Alors il me donne une formule d'évocation courte, pressante, mêlée de quelques mots que je n'oublierai jamais. «Récitez, me dit-il, cette conjuration avec fermeté, et appelez ensuite à trois fois clairement Béelzébut, et surtout n'oubliez pas ce que vous avez promis de faire.»
Je me rappelai que je m'étais vanté de lui tirer les oreilles. Je tiendrai parole, me dis-je, ne voulant pas en avoir le démenti. «Nous vous souhaitons bien du succès, me dit-il; quand vous aurez fini, vous nous avertirez. Vous êtes directement vis-à-vis de la porte par laquelle vous devez sortir pour nous rejoindre.» Ils se retirent.
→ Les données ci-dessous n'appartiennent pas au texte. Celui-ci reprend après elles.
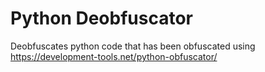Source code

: # Python Deobfuscator
Deobfuscates python code that has been obfuscated using https://development-tools.net/python-obfuscator/
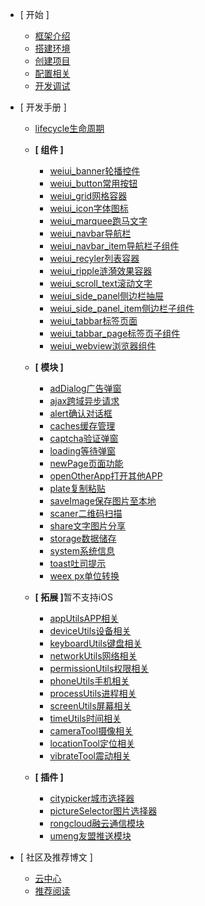 - [ 开始 ]
    - [框架介绍](start/introduce)
    - [搭建环境](start/env)
    - [创建项目](start/create)
    - [配置相关](start/config)
    - [开发调试](start/debug)
    
- [ 开发手册 ]
    - [<span>lifecycle</span>生命周期](start/lifecycle)
    - <b>[ 组件 ]</b>
        - [<span>weiui_banner</span>轮播控件](component/weiui_banner)
        - [<span>weiui_button</span>常用按钮](component/weiui_button)
        - [<span>weiui_grid</span>网格容器](component/weiui_grid)
        - [<span>weiui_icon</span>字体图标](component/weiui_icon)
        - [<span>weiui_marquee</span>跑马文字](component/weiui_marquee)
        - [<span>weiui_navbar</span>导航栏](component/weiui_navbar)
        - [<span>weiui_navbar_item</span>导航栏子组件](component/weiui_navbar_item)
        - [<span>weiui_recyler</span>列表容器](component/weiui_recyler)
        - [<span>weiui_ripple</span>涟漪效果容器](component/weiui_ripple)
        - [<span>weiui_scroll_text</span>滚动文字](component/weiui_scroll_text)
        - [<span>weiui_side_panel</span>侧边栏抽屉](component/weiui_side_panel)
        - [<span>weiui_side_panel_item</span>侧边栏子组件](component/weiui_side_panel_item)
        - [<span>weiui_tabbar</span>标签页面](component/weiui_tabbar)
        - [<span>weiui_tabbar_page</span>标签页子组件](component/weiui_tabbar_page)
        - [<span>weiui_webview</span>浏览器组件](component/weiui_webview)
        
    - <b>[ 模块 ]</b>
        - [<span>adDialog</span>广告弹窗](module/adDialog)
        - [<span>ajax</span>跨域异步请求](module/ajax)
        - [<span>alert</span>确认对话框](module/alert)
        - [<span>caches</span>缓存管理](module/caches)
        - [<span>captcha</span>验证弹窗](module/captcha)
        - [<span>loading</span>等待弹窗](module/loading)
        - [<span>newPage</span>页面功能](module/newPage)
        - [<span>openOtherApp</span>打开其他APP](module/openOtherApp)
        - [<span>plate</span>复制粘贴](module/plate)
        - [<span>saveImage</span>保存图片至本地](module/saveImage)
        - [<span>scaner</span>二维码扫描](module/scaner)
        - [<span>share</span>文字图片分享](module/share)
        - [<span>storage</span>数据储存](module/storage)
        - [<span>system</span>系统信息](module/system)
        - [<span>toast</span>吐司提示](module/toast)
        - [<span>weex px</span>单位转换](module/weexpx)
    
    - <b>[ 拓展 ]</b><span>暂不支持iOS</span>
        - [<span>appUtils</span>APP相关](module/expand/appUtils)
        - [<span>deviceUtils</span>设备相关](module/expand/deviceUtils)
        - [<span>keyboardUtils</span>键盘相关](module/expand/keyboardUtils)
        - [<span>networkUtils</span>网络相关](module/expand/networkUtils)
        - [<span>permissionUtils</span>权限相关](module/expand/permissionUtils)
        - [<span>phoneUtils</span>手机相关](module/expand/phoneUtils)
        - [<span>processUtils</span>进程相关](module/expand/processUtils)
        - [<span>screenUtils</span>屏幕相关](module/expand/screenUtils)
        - [<span>timeUtils</span>时间相关](module/expand/timeUtils)
        - [<span>cameraTool</span>摄像相关](module/expand/cameraTool)
        - [<span>locationTool</span>定位相关](module/expand/locationTool)
        - [<span>vibrateTool</span>震动相关](module/expand/vibrateTool)

    - <b>[ 插件 ]</b>
        - [<span>citypicker</span>城市选择器](module/third/citypicker)
        - [<span>pictureSelector</span>图片选择器](module/third/pictureSelector)
        - [<span>rongcloud</span>融云通信模块](module/third/rongcloud)
        - [<span>umeng</span>友盟推送模块](module/third/umeng)
    
- [ 社区及推荐博文 ]	
	- [云中心](https://app.weiui.cc/) 
	- [推荐阅读](recommend)    
    

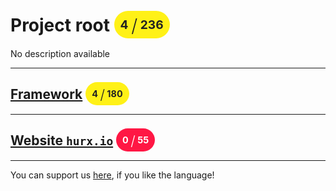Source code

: # Project root <span style="background-color: #FFF117; color: #222222; padding: 10px; border-radius: 100px; font-size: 19.2px; vertical-align: top;">4 <span style="font-size: 28.799999999999997px; vertical-align: middle; font-weight: 300;">/</span> 236</span>
No description available

_____
## [Framework](./0/readme.md) <span style="background-color: #FFF117; color: #222222; padding: 10px; border-radius: 100px; font-size: 14.399999999999999px; vertical-align: top;">4 <span style="font-size: 21.599999999999998px; vertical-align: middle; font-weight: 300;">/</span> 180</span>
_____
## [Website `hurx.io`](./1/readme.md) <span style="background-color: #FF1744; color: #FFFFFF; padding: 10px; border-radius: 100px; font-size: 14.399999999999999px; vertical-align: top;">0 <span style="font-size: 21.599999999999998px; vertical-align: middle; font-weight: 300;">/</span> 55</span>
_____
You can support us [here](https://www.buymeacoffee.com/hurx), if you like the language!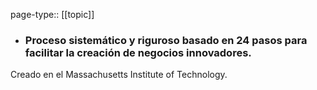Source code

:page-type:: [[topic]]
- ### Proceso sistemático y riguroso basado en 24 pasos para facilitar la creación de negocios innovadores.

Creado en el Massachusetts Institute of Technology.


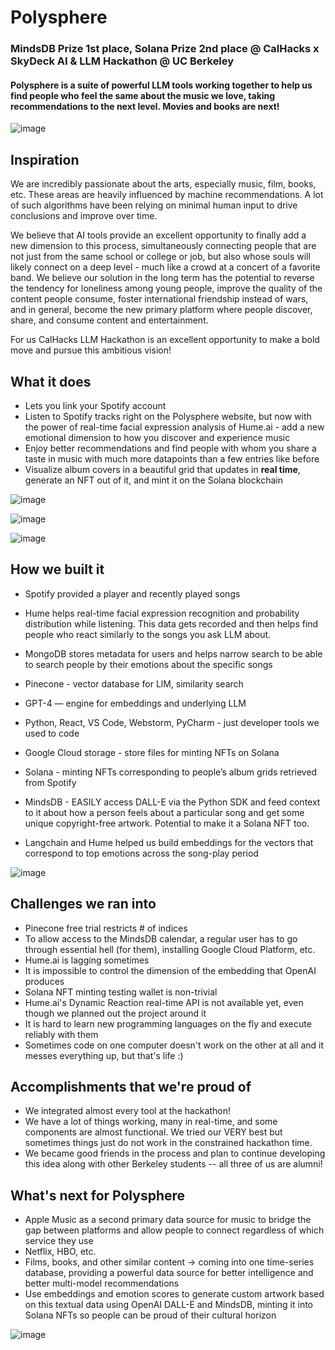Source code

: # Polysphere

### MindsDB Prize 1st place, Solana Prize 2nd place @ CalHacks x SkyDeck AI & LLM Hackathon @ UC Berkeley

#### Polysphere is a suite of powerful LLM tools working together to help us find people who feel the same about the music we love, taking recommendations to the next level. Movies and books are next!

![image](https://github.com/artem-tkachuk/Polysphere/assets/45192056/9458e1c5-fe8f-4dbd-ac88-2b87f1558990)

## Inspiration
We are incredibly passionate about the arts, especially music, film, books, etc. These areas are heavily influenced by machine recommendations. A lot of such algorithms have been relying on minimal human input to drive conclusions and improve over time. 

We believe that AI tools provide an excellent opportunity to finally add a new dimension to this process, simultaneously connecting people that are not just from the same school or college or job, but also whose souls will likely connect on a deep level - much like a crowd at a concert of a favorite band.  We believe our solution in the long term has the potential to reverse the tendency for loneliness among young people, improve the quality of the content people consume,  foster international friendship instead of wars, and in general, become the new primary platform where people discover, share, and consume content and entertainment.

For us CalHacks LLM Hackathon is an excellent opportunity to make a bold move and pursue this ambitious vision!

## What it does
- Lets you link your Spotify account
- Listen to Spotify tracks right on the Polysphere website, but now with the power of real-time facial expression analysis of Hume.ai - add a new emotional dimension to how you discover and experience music
- Enjoy better recommendations and find people with whom you share a taste in music with much more datapoints than a few entries like before
- Visualize album covers in a beautiful grid that updates in **real time**, generate an NFT out of it, and mint it on the Solana blockchain

![image](https://github.com/artem-tkachuk/Polysphere/assets/45192056/7e244186-ad44-438a-a364-9472fc0545c1)

![image](https://github.com/artem-tkachuk/Polysphere/assets/45192056/3340b409-614c-43e9-b41b-b5cb1cf7b329)

![image](https://github.com/artem-tkachuk/Polysphere/assets/45192056/a4785af2-7ba0-4d33-a6d4-351277d81168)

## How we built it

- Spotify provided a player and recently played songs

- Hume helps real-time facial expression recognition and probability distribution while listening. This data gets recorded and then helps find people who react similarly to the songs you ask LLM about.

- MongoDB stores metadata for users and helps narrow search to be able to search people by their emotions about the specific songs

- Pinecone - vector database for LlM, similarity search

- GPT-4 — engine for embeddings and underlying LLM

- Python, React, VS Code, Webstorm, PyCharm - just developer tools we used to code

- Google Cloud storage - store files for minting NFTs on Solana

- Solana - minting NFTs corresponding to people’s album grids retrieved from Spotify

- MindsDB - EASILY access DALL-E via the Python SDK and feed context to it about how a person feels about a particular song and get some unique copyright-free artwork. Potential to make it a Solana NFT too.

- Langchain and Hume helped us build embeddings for the vectors that correspond to top emotions across the song-play period

![image](https://github.com/artem-tkachuk/Polysphere/assets/45192056/20e5f790-d98e-49fe-9046-19d682c4e080)

## Challenges we ran into
- Pinecone free trial restricts # of indices
- To allow access to the MindsDB calendar, a regular user has to go through essential hell (for them), installing Google Cloud Platform, etc.
- Hume.ai is lagging sometimes
- It is impossible to control the dimension of the embedding that OpenAI produces
- Solana NFT minting testing wallet is non-trivial
- Hume.ai's Dynamic Reaction real-time API is not available yet, even though we planned out the project around it
- It is hard to learn new programming languages on the fly and execute reliably with them
- Sometimes code on one computer doesn't work on the other at all and it messes everything up, but that's life :)

## Accomplishments that we're proud of
- We integrated almost every tool at the hackathon!
- We have a lot of things working, many in real-time, and some components are almost functional. We tried our VERY best but sometimes things just do not work in the constrained hackathon time.
- We became good friends in the process and plan to continue developing this idea along with other Berkeley students -- all three of us are alumni!

## What's next for Polysphere
- Apple Music as a second primary data source for music to bridge the gap between platforms and allow people to connect regardless of which service they use
- Netflix, HBO, etc.
- Films, books, and other similar content -> coming into one time-series database, providing a powerful data source for better intelligence and better multi-model recommendations
- Use embeddings and emotion scores to generate custom artwork based on this textual data using OpenAI DALL-E and MindsDB, minting it into Solana NFTs so people can be proud of their cultural horizon
 
![image](https://github.com/artem-tkachuk/Polysphere/assets/45192056/bc50605b-3bed-4a51-8b1f-2e3f10a6e716)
Jamais fanfaron ne se trouva dans une crise plus délicate: je fus au moment de les rappeler; mais il y avait trop à rougir pour moi; c'était d'ailleurs renoncer à toutes mes espérances. Je me raffermis sur la place où j'étais, je tins un moment conseil. On a voulu m'effrayer, dis-je; on veut voir si je suis pusillanime. Les gens qui m'éprouvent sont à deux pas d'ici, et à la suite de mon évocation je dois m'attendre à quelques tentatives de leur part pour m'épouvanter. Tenons bon; tournons la raillerie contre les mauvais plaisants.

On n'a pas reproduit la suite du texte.